Classic Balayage pieces should be very close and soft at the root leading to a thicker highlight at the ends of the hair. Balayage is applied on the surface of the section and not saturated through the section until the very tips, otherwise you would have a streak of colour that isn’t very soft at all. It can also be called a freehand technique because no foil or meche is used to create the highlights, instead we use professional cling film to separate the layers which is much softer. Because it’s handpainted, your colourist can choose the placements to best complement your haircut, skin and features so it looks really natural rather than actually coloured. There’s no stripy look, it emulates what you would get naturally.
Balayage has evolved as people have experimented with it, and it now falls into different categories – creative, classic, micro, Californian, and this allows colourists to work in many different ways which gives them more creativity.
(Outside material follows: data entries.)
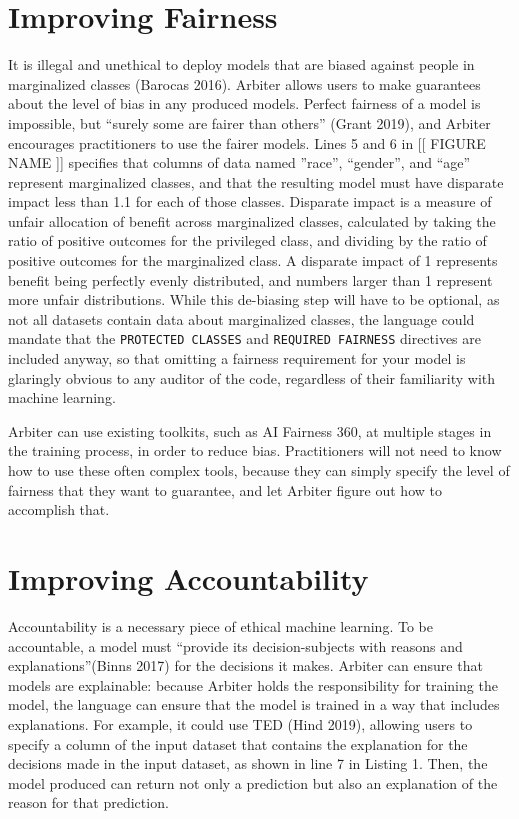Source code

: \documentclass[letterpaper]{article}
\begin{document}
\section{Improving Fairness}
It is illegal and unethical to deploy models that are biased against people in marginalized classes (Barocas 2016). Arbiter allows users to make guarantees about the level of bias in any produced models. Perfect fairness of a model is impossible, but ``surely some are fairer than others” (Grant 2019), and Arbiter encourages practitioners to use the fairer models. Lines 5 and 6 in [[ FIGURE NAME ]] specifies that columns of data named ''race”, “gender”, and “age” represent marginalized classes, and that the resulting model must have disparate impact less than 1.1 for each of those classes. Disparate impact is a measure of unfair allocation of benefit across marginalized classes, calculated by taking the ratio of positive outcomes for the privileged class, and dividing by the ratio of positive outcomes for the marginalized class. A disparate impact of 1 represents benefit being perfectly evenly distributed, and numbers larger than 1 represent more unfair distributions. While this de-biasing step will have to be optional, as not all datasets contain data about marginalized classes, the language could mandate that the \texttt{PROTECTED CLASSES} and \texttt{REQUIRED FAIRNESS} directives are included anyway, so that omitting a fairness requirement for your model is glaringly obvious to any auditor of the code, regardless of their familiarity with machine learning.

Arbiter can use existing toolkits, such as AI Fairness 360, at multiple stages in the training process, in order to reduce bias. Practitioners will not need to know how to use these often complex tools, because they can simply specify the level of fairness that they want to guarantee, and let Arbiter figure out how to accomplish that.

\section{Improving Accountability}
Accountability is a necessary piece of ethical machine learning. To be accountable, a model must ``provide its decision-subjects with reasons and explanations”(Binns 2017) for the decisions it makes. Arbiter can ensure that models are explainable: because Arbiter holds the responsibility for training the model, the language can ensure that the model is trained in a way that includes explanations. For example, it could use TED (Hind 2019), allowing users to specify a column of the input dataset that contains the explanation for the decisions made in the input dataset, as shown in line 7 in Listing 1. Then, the model produced can return not only a prediction but also an explanation of the reason for that prediction.
\end{document}
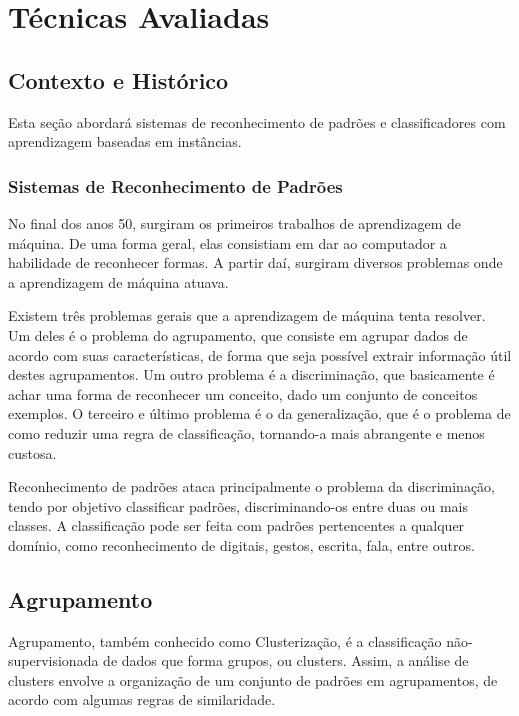 \chapter{Técnicas Avaliadas}
\label{ch:ch2}

\section{Contexto e Histórico}
\label{sec:contexto}

Esta seção abordará sistemas de reconhecimento de padrões e classificadores com aprendizagem baseadas em instâncias.

\subsection{Sistemas de Reconhecimento de Padrões}
\label{subsec:sistemas}

No final dos anos 50, surgiram os primeiros trabalhos de aprendizagem de máquina. De uma forma geral, elas consistiam em dar ao computador a habilidade de reconhecer formas. A partir daí, surgiram diversos problemas onde a aprendizagem de máquina atuava. 

Existem três problemas gerais que a aprendizagem de máquina tenta resolver. Um deles é o problema do agrupamento, que consiste em agrupar dados de acordo com suas características, de forma que seja possível extrair informação útil destes agrupamentos. Um outro problema é a discriminação, que basicamente é achar uma forma de reconhecer um conceito, dado um conjunto de conceitos exemplos. O terceiro e último problema é o da generalização, que é o problema de como reduzir uma regra de classificação, tornando-a mais abrangente e menos custosa.

Reconhecimento de padrões ataca principalmente o problema da discriminação, tendo por objetivo classificar padrões, discriminando-os entre duas ou mais classes. A classificação pode ser feita com padrões pertencentes a qualquer domínio, como reconhecimento de digitais, gestos, escrita, fala, entre outros.

\section{Agrupamento}

Agrupamento, também conhecido como Clusterização, é a classificação não-supervisionada de dados que forma grupos, ou clusters. Assim, a análise de clusters envolve a organização de um conjunto de padrões em agrupamentos, de acordo com algumas regras de similaridade.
New York Lights, the face framing technique is the most important for any age; it’s natural, beautiful and gives an instant lift. 6 pieces can make all the difference, it doesn’t have to be a headful of balayage to make an impact.
Classic Balayage is saturated at the ends and product is loaded in the mid-lengths, feathered up to the root and spread down over the surface of the section for a seamless finish.
Creative Balayage is saturated at the ends and product is loaded in the mid-lengths. The difference here is that whilst we spread the product down to the ends, we only feather slightly for a more subtle finish.
Micro Balayage is achieved by saturating the ends, loading product just above this and feathering up. California is a much heavier incarnation of this application; still very soft at the root but much more coverage.
And my newest balayage is The California – I’ve done this on Vanessa Kirby for her new role in Mission Impossible (she’s also winner of Glamour WOTY UK TV actress and star of The Crown and A Streetcar Named Desire). It’s the perfect seasonal blonde – a much heavier incarnation of classic balayage with a slightly lived-in root and much more of the hair is coloured. It can be tailored to any skin tone as anywhere from pale icier blondes to golden shades can be used, and I’m also incorporating part of this technique in the new Platinude trend from L’Oreal Professionnel (the softer champagne version of platinum). It’s a gorgeous low-maintenance colour to take you through the entire summer as it’ll start out heavy and then grow out into a lived-in finish so the upkeep is completely dependent on the wearer.